▶ ABOUT THIS EXERCISE: Copy the entries that appear below in full, leaving out any picture among them.

▶ SOURCE MATERIAL:
——————
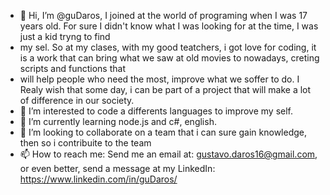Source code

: - 👋 Hi, I’m @guDaros, I joined at the world of programing when I was 17 years old. For sure I didn't know what I was looking for at the time, I was just a kid tryng to find
- my sel. So at my clases, with my good teatchers, i got love for coding, it is a work that can bring what we saw at old movies to nowadays, creting scripts and functions that
- will help people who need the most, improve what we soffer to do. I Realy wish that some day, i can be part of a project that will make a lot of difference in our society.
- 👀 I’m interested to code a differents languages to improve my self.
- 🌱 I’m currently learning node.js and c#, english.
- 💞️ I’m looking to collaborate on a team that i can sure gain knowledge, then so i contribuite to the team
- 📫 How to reach me: Send me an email at: gustavo.daros16@gmail.com, or even better, send a message at my LinkedIn: https://www.linkedin.com/in/guDaros/

<!---
guDaros/guDaros is a ✨ special ✨ repository because its `README.md` (this file) appears on your GitHub profile.
You can click the Preview link to take a look at your changes.
--->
——————
▶ PROBLEM SOLUTION:
Source code

: - 👋 Hi, I’m @guDaros, I joined at the world of programing when I was 17 years old. For sure I didn't know what I was looking for at the time, I was just a kid tryng to find
- my sel. So at my clases, with my good teatchers, i got love for coding, it is a work that can bring what we saw at old movies to nowadays, creting scripts and functions that
- will help people who need the most, improve what we soffer to do. I Realy wish that some day, i can be part of a project that will make a lot of difference in our society.
- 👀 I’m interested to code a differents languages to improve my self.
- 🌱 I’m currently learning node.js and c#, english.
- 💞️ I’m looking to collaborate on a team that i can sure gain knowledge, then so i contribuite to the team
- 📫 How to reach me: Send me an email at: gustavo.daros16@gmail.com, or even better, send a message at my LinkedIn: https://www.linkedin.com/in/guDaros/

<!---
guDaros/guDaros is a ✨ special ✨ repository because its `README.md` (this file) appears on your GitHub profile.
You can click the Preview link to take a look at your changes.
--->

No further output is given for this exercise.